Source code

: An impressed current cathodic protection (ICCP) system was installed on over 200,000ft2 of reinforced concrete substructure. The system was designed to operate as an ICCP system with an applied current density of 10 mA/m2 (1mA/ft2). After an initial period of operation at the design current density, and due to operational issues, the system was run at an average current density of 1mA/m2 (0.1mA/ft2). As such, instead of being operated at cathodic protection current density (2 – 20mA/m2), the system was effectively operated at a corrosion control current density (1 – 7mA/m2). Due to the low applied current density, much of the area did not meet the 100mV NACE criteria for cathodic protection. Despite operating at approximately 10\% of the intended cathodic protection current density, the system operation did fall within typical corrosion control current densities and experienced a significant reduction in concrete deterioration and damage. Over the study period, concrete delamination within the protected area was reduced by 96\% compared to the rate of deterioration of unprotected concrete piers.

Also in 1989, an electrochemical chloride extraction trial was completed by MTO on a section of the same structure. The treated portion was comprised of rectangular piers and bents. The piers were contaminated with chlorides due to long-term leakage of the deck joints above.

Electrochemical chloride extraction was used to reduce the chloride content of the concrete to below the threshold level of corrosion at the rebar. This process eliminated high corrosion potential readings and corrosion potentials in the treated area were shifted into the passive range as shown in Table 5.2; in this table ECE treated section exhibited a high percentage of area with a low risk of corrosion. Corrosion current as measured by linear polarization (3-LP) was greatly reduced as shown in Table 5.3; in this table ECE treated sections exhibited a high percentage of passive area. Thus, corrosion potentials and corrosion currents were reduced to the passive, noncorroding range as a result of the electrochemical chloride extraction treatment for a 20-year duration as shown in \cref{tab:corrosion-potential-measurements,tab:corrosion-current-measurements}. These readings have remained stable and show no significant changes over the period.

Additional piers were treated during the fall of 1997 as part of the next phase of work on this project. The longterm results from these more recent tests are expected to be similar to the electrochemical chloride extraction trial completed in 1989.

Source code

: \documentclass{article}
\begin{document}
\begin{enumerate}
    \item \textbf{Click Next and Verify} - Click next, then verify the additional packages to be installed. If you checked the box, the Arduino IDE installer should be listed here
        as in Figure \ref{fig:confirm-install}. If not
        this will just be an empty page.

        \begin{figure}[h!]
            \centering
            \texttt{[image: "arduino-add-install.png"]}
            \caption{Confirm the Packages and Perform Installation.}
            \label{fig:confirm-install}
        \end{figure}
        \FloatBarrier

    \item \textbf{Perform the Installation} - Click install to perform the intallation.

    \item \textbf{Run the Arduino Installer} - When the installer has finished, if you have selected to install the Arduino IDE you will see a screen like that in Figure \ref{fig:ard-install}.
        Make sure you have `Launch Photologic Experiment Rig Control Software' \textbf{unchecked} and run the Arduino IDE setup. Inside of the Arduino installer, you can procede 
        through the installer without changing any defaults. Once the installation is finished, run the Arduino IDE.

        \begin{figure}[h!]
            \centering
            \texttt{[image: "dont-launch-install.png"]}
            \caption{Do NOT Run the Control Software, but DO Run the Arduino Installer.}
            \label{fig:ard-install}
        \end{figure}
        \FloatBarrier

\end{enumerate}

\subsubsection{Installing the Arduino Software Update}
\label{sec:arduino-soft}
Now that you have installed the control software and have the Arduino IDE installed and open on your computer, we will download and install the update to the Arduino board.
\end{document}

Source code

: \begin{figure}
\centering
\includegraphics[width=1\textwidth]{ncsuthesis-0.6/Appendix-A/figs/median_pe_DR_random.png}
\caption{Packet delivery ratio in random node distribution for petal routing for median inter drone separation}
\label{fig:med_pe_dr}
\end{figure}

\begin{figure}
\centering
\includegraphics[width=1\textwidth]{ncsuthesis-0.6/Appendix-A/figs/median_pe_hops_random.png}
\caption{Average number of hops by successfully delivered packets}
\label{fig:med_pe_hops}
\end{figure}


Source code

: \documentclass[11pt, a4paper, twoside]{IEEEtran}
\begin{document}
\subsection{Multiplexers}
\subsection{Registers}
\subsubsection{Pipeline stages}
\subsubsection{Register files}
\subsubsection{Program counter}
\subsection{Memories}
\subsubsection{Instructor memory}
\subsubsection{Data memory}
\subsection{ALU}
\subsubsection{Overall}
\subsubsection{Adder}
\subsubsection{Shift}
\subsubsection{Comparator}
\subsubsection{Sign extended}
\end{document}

*What the task requires*: Every line in the listing above that mentions "Perform" should be returned.

*Answer to the problem*:
            \caption{Confirm the Packages and Perform Installation.}
    \item \textbf{Perform the Installation} - Click install to perform the intallation.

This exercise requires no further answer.